((

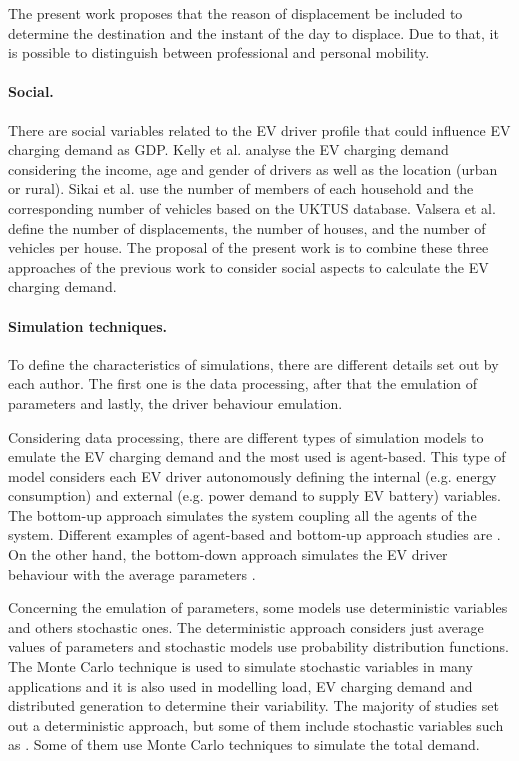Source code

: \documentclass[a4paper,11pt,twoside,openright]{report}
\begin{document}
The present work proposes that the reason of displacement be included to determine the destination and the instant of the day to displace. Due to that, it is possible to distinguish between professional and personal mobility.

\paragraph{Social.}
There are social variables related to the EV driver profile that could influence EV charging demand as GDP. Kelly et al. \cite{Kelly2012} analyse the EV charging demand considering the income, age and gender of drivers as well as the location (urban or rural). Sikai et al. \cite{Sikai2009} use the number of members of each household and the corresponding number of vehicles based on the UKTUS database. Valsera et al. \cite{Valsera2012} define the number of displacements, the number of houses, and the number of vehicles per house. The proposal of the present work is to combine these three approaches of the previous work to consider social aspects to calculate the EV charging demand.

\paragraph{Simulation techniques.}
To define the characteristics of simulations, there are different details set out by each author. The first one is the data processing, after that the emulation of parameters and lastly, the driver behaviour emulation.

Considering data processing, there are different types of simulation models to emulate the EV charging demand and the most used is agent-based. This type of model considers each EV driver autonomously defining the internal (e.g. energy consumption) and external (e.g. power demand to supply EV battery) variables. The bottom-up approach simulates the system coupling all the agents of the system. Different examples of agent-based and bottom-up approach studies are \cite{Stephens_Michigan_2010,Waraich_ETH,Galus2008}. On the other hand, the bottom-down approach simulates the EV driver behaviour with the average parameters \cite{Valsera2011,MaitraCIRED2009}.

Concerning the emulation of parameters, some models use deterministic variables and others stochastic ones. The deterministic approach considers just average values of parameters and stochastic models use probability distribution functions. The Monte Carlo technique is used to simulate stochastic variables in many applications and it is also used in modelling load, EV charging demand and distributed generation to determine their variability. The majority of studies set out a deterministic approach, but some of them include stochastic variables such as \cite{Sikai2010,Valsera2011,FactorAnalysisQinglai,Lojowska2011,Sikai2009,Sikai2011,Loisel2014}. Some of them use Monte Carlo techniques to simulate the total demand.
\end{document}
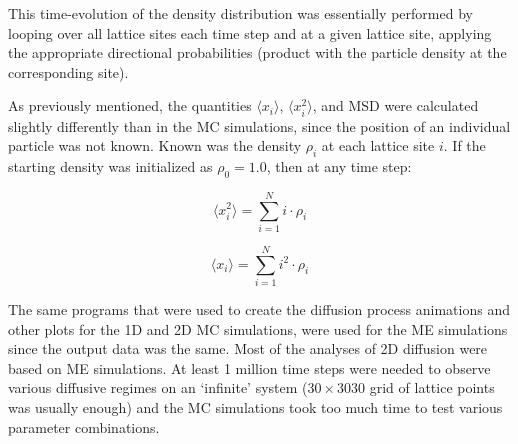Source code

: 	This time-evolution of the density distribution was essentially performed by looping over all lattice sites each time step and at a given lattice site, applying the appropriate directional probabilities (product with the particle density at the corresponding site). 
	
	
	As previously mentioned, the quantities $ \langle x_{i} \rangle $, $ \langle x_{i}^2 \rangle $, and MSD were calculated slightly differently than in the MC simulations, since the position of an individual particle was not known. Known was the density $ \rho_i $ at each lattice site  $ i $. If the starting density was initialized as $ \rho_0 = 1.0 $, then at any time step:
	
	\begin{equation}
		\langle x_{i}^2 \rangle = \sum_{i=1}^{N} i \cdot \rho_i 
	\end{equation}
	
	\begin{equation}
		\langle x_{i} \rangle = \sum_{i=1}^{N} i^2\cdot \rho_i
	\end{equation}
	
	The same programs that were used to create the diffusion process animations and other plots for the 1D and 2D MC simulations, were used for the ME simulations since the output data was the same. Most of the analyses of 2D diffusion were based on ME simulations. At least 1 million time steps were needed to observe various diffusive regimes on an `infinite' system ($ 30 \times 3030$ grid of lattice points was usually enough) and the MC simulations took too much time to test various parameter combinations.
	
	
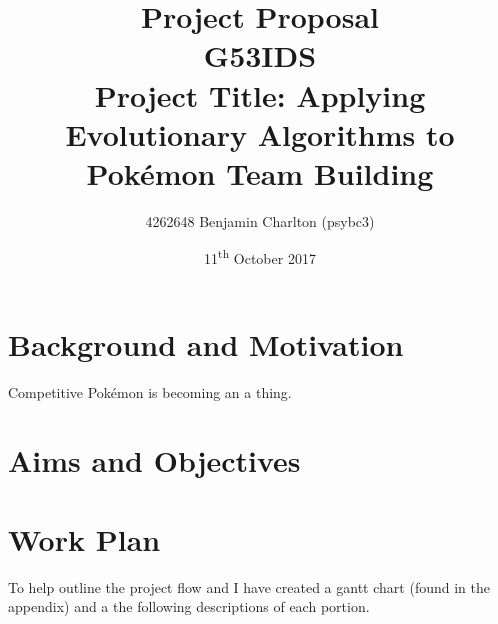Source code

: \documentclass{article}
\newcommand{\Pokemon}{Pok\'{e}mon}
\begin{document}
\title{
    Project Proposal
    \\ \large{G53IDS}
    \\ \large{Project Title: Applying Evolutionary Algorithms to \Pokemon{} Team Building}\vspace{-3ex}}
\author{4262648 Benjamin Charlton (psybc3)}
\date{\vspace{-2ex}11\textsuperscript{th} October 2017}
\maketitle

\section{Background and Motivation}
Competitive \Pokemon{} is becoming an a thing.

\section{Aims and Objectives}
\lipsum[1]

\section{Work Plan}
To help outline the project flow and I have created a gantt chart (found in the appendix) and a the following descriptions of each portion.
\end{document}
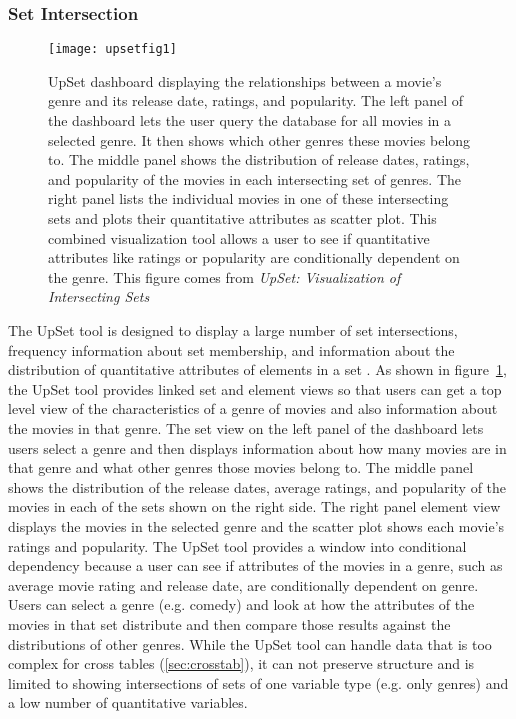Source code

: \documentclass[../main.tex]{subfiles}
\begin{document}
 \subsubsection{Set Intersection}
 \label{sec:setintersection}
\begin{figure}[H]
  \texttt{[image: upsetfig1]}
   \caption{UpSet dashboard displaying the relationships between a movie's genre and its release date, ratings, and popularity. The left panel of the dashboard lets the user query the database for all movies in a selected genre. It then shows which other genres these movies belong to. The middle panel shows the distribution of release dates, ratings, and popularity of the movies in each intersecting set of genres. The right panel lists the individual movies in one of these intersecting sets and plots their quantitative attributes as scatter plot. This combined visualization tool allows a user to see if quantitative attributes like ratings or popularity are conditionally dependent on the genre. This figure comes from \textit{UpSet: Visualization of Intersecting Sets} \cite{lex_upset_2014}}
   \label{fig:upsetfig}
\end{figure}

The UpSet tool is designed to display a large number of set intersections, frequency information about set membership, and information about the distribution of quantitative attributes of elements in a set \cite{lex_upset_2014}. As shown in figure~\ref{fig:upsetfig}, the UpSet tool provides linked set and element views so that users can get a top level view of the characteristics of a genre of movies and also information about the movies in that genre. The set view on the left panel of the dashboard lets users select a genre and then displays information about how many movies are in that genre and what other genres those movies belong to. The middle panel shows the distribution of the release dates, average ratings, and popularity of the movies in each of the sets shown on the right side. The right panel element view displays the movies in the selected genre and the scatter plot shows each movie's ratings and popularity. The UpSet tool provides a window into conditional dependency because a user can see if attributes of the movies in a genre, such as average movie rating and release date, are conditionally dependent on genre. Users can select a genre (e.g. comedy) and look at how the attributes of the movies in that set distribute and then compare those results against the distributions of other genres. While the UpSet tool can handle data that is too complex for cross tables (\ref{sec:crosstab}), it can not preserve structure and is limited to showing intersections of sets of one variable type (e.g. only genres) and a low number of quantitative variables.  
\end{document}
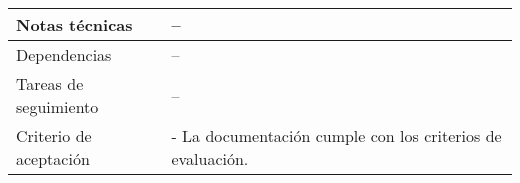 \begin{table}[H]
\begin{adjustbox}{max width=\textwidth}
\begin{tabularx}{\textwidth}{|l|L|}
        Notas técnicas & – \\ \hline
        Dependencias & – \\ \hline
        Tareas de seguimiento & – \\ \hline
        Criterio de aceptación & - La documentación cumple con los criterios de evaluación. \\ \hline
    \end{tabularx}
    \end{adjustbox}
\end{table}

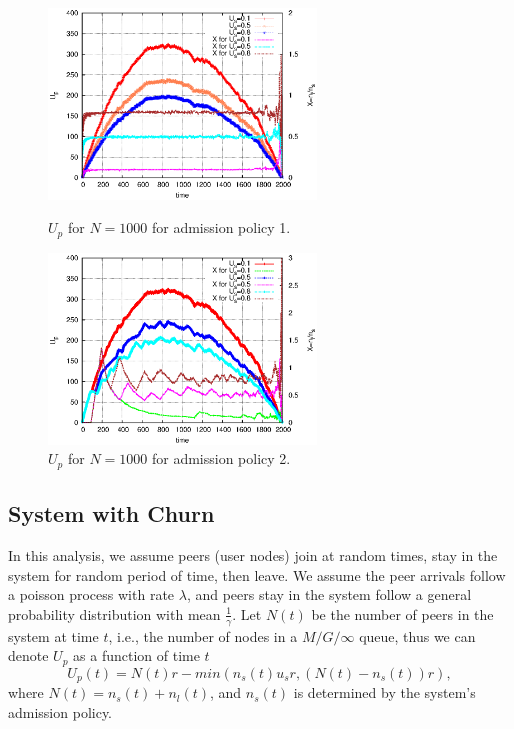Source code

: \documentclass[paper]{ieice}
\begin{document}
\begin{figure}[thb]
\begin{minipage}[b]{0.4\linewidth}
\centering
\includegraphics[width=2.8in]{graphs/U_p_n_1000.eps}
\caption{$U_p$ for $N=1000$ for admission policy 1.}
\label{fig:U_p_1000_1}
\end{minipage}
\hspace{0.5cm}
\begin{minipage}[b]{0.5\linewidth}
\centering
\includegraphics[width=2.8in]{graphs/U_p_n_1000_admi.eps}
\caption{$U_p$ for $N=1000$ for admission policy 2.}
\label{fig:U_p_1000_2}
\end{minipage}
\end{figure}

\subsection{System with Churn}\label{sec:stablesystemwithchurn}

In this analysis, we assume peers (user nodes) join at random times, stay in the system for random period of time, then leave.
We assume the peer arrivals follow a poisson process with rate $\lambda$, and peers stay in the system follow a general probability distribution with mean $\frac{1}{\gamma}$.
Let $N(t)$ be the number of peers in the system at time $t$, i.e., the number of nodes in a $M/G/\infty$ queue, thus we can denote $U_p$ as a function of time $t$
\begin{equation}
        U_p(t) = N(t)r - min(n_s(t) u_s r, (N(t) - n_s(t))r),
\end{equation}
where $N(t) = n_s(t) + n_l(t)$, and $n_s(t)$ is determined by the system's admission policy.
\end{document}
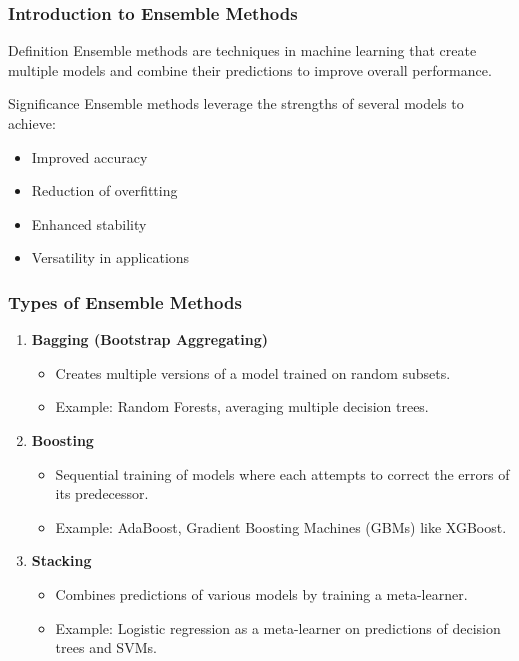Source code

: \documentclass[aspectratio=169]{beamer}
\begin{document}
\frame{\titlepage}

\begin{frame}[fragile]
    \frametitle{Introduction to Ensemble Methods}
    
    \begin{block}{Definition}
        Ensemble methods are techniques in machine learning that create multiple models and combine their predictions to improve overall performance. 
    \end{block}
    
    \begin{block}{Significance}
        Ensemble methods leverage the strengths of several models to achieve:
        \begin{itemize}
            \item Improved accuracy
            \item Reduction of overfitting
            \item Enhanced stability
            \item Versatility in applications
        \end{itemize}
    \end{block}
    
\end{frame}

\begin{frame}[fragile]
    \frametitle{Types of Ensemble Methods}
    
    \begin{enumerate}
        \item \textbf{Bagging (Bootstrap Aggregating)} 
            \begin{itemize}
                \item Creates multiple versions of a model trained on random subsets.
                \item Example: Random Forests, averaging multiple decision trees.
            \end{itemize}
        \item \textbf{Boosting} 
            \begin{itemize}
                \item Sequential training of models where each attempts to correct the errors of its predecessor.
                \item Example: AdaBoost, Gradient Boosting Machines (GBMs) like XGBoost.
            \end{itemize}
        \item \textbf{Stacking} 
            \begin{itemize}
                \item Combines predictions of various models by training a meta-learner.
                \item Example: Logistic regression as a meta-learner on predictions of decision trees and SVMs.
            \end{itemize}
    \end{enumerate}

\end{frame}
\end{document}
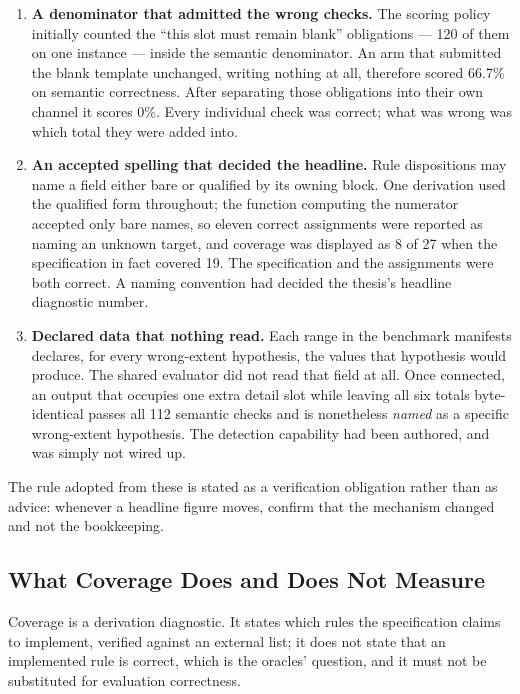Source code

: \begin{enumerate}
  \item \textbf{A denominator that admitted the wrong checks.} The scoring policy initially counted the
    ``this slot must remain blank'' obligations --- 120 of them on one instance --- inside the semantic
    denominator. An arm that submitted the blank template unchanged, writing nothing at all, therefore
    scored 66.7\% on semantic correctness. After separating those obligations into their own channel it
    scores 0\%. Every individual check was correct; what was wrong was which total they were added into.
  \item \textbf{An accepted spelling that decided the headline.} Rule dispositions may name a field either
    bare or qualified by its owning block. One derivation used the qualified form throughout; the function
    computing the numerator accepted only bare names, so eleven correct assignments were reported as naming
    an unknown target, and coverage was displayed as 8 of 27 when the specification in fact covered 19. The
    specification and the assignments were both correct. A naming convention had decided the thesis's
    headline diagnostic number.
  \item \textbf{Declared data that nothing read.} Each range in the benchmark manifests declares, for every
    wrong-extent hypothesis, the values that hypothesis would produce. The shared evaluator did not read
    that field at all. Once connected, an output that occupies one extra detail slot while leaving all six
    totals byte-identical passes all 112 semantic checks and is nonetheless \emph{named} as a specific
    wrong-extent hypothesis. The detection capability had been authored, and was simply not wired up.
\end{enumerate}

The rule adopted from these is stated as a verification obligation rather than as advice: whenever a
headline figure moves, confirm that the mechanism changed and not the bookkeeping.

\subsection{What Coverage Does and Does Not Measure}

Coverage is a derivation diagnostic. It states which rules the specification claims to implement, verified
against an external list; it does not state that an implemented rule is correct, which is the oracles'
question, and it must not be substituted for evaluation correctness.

))

What this task involves ::
Every line in the listing that holds the string "emulation" should be copied out.

Result of the exercise ::
To define the characteristics of simulations, there are different details set out by each author. The first one is the data processing, after that the emulation of parameters and lastly, the driver behaviour emulation.
Concerning the emulation of parameters, some models use deterministic variables and others stochastic ones. The deterministic approach considers just average values of parameters and stochastic models use probability distribution functions. The Monte Carlo technique is used to simulate stochastic variables in many applications and it is also used in modelling load, EV charging demand and distributed generation to determine their variability. The majority of studies set out a deterministic approach, but some of them include stochastic variables such as \cite{Sikai2010,Valsera2011,FactorAnalysisQinglai,Lojowska2011,Sikai2009,Sikai2011,Loisel2014}. Some of them use Monte Carlo techniques to simulate the total demand.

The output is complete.